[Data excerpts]
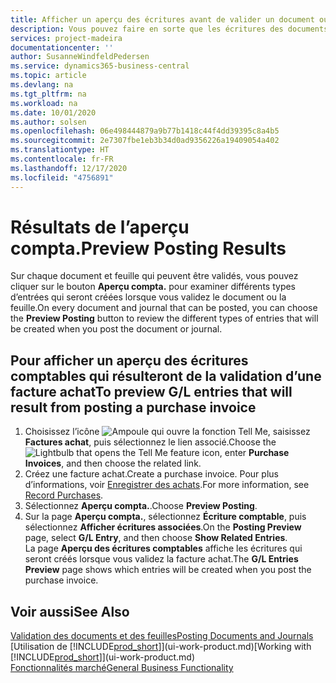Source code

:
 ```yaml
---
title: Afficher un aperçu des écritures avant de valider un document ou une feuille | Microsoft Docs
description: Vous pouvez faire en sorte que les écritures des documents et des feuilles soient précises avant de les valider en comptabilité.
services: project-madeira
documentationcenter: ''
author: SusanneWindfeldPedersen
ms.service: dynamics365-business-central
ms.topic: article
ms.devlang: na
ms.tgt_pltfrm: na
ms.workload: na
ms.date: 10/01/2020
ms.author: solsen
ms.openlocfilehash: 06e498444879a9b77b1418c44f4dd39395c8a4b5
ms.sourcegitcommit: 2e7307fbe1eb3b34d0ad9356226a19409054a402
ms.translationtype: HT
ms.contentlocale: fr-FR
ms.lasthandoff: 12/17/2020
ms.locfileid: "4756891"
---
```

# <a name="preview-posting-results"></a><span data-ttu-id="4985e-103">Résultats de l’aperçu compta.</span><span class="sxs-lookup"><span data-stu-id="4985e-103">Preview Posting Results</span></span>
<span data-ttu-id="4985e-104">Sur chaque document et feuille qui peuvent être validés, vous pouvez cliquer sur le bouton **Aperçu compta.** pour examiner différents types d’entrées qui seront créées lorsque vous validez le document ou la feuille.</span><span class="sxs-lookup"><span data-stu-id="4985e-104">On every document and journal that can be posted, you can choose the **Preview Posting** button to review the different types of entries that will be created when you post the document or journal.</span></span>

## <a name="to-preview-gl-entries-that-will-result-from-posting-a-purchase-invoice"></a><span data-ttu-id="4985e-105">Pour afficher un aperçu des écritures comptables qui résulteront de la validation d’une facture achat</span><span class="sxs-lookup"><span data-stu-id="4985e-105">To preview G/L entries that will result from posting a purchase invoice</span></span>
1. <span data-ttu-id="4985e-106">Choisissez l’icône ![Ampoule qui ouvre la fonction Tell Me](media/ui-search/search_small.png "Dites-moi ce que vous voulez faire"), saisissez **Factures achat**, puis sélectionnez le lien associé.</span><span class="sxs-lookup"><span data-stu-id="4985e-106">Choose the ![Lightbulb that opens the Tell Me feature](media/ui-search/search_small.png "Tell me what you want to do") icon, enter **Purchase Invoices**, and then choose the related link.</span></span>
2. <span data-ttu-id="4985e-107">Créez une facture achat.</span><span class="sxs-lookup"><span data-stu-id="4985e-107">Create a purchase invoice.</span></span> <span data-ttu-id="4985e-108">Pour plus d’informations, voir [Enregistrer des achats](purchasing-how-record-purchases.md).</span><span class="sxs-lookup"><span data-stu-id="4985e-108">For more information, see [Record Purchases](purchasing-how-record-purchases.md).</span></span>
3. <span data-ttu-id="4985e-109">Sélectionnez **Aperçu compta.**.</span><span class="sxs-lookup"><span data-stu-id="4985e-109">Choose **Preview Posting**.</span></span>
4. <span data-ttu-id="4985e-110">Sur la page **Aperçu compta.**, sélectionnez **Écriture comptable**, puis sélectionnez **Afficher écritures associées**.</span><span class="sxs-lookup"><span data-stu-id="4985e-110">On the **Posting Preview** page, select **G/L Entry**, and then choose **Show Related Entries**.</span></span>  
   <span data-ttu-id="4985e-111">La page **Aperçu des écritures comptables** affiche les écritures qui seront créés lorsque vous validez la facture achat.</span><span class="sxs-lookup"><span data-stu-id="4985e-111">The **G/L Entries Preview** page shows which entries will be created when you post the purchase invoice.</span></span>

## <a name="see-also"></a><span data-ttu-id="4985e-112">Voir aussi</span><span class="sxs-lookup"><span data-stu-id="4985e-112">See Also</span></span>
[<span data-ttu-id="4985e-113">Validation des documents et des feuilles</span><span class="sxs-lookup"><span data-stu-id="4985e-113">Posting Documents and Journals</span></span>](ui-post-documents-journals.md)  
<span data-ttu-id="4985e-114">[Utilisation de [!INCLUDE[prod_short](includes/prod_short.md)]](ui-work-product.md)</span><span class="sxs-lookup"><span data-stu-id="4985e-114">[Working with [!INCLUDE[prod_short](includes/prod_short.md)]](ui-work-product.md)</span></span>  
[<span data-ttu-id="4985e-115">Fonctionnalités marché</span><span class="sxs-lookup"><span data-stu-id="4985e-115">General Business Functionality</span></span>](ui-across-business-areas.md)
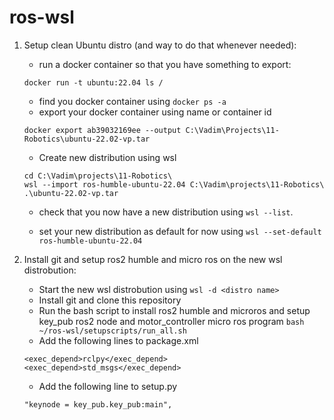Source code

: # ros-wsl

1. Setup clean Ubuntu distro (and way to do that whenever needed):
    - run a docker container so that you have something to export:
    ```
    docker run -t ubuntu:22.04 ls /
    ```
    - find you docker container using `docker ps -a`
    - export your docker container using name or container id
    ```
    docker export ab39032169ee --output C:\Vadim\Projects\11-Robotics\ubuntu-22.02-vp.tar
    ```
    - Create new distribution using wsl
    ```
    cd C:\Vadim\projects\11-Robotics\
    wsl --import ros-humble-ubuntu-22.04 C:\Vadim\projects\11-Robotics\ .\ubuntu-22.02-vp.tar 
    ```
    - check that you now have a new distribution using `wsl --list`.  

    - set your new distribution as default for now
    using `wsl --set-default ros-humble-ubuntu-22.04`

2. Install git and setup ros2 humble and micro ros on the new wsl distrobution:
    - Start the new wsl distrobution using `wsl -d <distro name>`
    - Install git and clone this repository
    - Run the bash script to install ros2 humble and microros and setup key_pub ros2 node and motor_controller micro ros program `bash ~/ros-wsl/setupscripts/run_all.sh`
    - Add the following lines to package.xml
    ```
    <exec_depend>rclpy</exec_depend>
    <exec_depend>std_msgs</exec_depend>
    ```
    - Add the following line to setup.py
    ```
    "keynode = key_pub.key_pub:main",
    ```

==

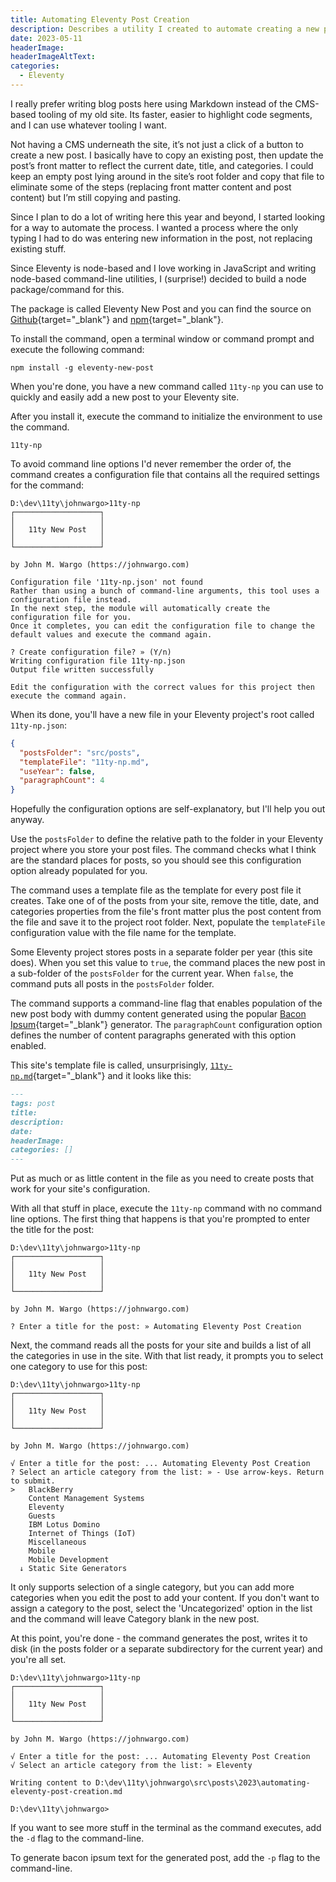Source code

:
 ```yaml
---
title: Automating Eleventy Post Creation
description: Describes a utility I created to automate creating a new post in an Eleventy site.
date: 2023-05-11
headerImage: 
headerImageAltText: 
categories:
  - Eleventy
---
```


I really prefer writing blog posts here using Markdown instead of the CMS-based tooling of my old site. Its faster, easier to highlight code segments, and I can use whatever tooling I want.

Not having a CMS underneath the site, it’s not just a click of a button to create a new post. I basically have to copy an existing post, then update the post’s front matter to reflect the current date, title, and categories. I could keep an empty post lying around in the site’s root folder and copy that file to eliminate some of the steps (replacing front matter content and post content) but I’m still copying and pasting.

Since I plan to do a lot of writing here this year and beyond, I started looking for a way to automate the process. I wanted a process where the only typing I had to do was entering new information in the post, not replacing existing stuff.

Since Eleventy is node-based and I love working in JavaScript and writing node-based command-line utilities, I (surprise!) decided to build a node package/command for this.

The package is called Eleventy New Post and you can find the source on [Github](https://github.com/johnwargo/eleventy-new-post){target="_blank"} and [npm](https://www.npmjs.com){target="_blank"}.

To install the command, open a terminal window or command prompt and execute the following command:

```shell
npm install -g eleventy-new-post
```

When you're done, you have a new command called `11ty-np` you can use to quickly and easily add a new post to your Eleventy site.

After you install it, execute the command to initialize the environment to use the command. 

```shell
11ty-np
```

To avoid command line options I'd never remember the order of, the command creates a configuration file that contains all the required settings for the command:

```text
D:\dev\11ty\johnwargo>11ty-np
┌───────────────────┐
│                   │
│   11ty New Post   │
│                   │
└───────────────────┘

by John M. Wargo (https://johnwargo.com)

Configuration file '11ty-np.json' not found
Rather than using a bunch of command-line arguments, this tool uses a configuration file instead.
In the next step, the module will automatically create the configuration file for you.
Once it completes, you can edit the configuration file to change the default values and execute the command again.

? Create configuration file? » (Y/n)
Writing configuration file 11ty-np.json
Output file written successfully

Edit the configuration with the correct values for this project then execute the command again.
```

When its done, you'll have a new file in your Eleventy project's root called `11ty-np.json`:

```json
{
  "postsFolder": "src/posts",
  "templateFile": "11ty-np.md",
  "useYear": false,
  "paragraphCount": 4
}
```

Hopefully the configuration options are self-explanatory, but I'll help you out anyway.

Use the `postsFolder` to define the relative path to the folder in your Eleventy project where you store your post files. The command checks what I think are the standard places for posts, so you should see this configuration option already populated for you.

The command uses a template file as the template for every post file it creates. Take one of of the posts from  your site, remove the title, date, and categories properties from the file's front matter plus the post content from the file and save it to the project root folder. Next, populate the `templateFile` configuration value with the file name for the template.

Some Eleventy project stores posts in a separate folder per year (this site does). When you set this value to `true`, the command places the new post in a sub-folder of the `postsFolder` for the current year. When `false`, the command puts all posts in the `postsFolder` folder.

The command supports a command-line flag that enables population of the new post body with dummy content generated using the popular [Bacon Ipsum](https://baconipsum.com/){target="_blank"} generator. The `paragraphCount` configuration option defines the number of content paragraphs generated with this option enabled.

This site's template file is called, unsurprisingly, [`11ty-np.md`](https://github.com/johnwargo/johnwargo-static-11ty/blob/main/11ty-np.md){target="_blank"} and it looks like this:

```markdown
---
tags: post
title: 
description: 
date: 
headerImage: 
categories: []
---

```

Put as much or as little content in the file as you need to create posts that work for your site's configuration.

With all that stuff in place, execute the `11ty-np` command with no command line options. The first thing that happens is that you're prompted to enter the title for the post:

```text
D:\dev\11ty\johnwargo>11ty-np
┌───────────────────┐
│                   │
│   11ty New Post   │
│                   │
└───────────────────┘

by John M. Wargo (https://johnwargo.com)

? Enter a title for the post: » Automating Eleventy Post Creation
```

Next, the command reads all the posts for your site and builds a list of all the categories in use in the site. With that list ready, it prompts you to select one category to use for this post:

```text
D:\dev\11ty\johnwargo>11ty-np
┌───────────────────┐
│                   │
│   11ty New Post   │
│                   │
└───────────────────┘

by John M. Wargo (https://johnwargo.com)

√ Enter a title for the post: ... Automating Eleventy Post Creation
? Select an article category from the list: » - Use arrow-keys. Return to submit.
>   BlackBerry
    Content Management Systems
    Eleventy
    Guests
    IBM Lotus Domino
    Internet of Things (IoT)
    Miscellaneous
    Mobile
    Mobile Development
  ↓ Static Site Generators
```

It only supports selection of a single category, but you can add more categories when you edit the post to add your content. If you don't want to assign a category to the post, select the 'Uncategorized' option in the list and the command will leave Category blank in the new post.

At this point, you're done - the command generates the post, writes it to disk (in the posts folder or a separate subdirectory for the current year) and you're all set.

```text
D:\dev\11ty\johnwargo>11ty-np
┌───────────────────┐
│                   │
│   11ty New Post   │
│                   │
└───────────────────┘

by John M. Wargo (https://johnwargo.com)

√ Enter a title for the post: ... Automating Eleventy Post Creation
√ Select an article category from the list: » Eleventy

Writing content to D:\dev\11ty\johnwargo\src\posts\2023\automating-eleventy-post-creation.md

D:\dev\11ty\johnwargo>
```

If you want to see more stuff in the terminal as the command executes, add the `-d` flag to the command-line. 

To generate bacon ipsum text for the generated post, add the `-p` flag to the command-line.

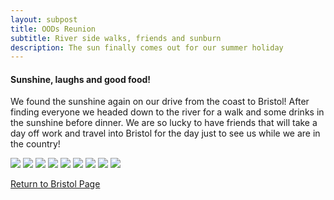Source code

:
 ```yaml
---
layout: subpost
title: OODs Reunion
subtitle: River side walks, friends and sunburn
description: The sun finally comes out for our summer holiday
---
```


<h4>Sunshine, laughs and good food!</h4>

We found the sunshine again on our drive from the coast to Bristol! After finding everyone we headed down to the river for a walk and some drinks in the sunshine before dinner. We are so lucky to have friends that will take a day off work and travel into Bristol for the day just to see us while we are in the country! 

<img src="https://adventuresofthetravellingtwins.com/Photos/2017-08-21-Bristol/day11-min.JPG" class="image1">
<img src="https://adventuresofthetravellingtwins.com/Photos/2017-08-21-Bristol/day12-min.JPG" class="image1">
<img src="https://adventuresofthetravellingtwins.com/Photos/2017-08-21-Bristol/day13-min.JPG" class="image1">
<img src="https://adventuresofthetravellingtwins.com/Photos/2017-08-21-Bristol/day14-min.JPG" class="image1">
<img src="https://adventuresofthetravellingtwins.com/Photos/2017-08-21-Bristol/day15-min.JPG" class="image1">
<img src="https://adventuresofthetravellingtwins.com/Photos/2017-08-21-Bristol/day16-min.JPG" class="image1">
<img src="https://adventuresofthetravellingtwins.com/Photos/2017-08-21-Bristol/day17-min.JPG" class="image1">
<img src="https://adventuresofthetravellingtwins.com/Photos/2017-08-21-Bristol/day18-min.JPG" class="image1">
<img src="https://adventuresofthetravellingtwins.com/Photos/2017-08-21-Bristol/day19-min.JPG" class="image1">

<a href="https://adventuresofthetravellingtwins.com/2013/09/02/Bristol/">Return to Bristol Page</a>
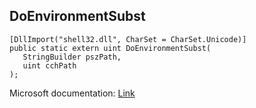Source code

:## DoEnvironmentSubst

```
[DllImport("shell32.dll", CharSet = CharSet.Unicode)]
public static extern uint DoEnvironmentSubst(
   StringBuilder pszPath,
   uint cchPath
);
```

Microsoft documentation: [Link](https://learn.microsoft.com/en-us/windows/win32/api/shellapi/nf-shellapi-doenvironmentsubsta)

...

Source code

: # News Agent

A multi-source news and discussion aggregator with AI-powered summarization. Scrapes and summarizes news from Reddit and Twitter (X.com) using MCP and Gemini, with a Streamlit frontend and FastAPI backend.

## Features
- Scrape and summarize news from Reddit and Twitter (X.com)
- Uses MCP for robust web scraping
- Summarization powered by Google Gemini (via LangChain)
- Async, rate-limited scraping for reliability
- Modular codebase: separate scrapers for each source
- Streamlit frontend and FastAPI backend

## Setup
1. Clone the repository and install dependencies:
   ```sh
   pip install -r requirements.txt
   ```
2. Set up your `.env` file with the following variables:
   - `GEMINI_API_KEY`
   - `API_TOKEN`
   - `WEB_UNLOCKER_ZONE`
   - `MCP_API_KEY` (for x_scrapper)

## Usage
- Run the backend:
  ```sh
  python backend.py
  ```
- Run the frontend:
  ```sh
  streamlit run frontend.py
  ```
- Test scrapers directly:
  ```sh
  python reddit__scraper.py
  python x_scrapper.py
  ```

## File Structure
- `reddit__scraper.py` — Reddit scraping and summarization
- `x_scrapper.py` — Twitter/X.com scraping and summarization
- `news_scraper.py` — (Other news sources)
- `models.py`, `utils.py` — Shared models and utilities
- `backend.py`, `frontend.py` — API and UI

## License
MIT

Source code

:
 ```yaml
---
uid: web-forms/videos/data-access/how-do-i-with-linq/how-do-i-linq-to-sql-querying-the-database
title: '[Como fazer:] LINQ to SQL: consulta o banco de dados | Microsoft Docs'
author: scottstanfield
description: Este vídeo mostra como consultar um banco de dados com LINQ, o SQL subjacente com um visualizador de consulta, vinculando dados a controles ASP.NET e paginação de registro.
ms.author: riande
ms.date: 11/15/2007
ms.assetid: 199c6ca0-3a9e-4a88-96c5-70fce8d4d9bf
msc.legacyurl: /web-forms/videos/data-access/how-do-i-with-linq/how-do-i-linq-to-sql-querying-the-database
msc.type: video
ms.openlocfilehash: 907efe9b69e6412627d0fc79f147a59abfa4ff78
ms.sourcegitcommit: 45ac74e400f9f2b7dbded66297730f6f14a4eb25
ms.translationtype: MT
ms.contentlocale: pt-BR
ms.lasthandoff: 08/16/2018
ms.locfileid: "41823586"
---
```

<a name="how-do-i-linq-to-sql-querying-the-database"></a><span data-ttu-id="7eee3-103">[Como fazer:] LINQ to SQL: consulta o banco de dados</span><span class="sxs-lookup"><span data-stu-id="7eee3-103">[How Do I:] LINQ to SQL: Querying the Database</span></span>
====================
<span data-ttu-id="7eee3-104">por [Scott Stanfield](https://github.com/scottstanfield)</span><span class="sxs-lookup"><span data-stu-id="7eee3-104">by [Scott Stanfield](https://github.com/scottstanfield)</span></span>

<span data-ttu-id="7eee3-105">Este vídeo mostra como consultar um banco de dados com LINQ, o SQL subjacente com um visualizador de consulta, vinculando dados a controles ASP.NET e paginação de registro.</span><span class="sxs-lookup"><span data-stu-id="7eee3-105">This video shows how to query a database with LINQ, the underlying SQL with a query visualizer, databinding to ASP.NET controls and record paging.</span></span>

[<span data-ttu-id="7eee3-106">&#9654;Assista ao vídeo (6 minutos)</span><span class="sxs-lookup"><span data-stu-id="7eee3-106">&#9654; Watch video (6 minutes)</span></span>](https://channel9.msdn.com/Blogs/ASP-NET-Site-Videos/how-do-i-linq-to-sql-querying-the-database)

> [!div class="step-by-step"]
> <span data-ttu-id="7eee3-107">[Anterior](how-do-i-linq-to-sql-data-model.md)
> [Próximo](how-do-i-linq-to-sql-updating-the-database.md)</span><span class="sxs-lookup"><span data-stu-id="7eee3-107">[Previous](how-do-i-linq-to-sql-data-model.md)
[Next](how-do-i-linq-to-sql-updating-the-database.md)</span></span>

### Exercise details
Identify each line in the records above containing the word "Docs"; copy those lines.

### Task answer
title: Afficher un aperçu des écritures avant de valider un document ou une feuille | Microsoft Docs
title: '[Como fazer:] LINQ to SQL: consulta o banco de dados | Microsoft Docs'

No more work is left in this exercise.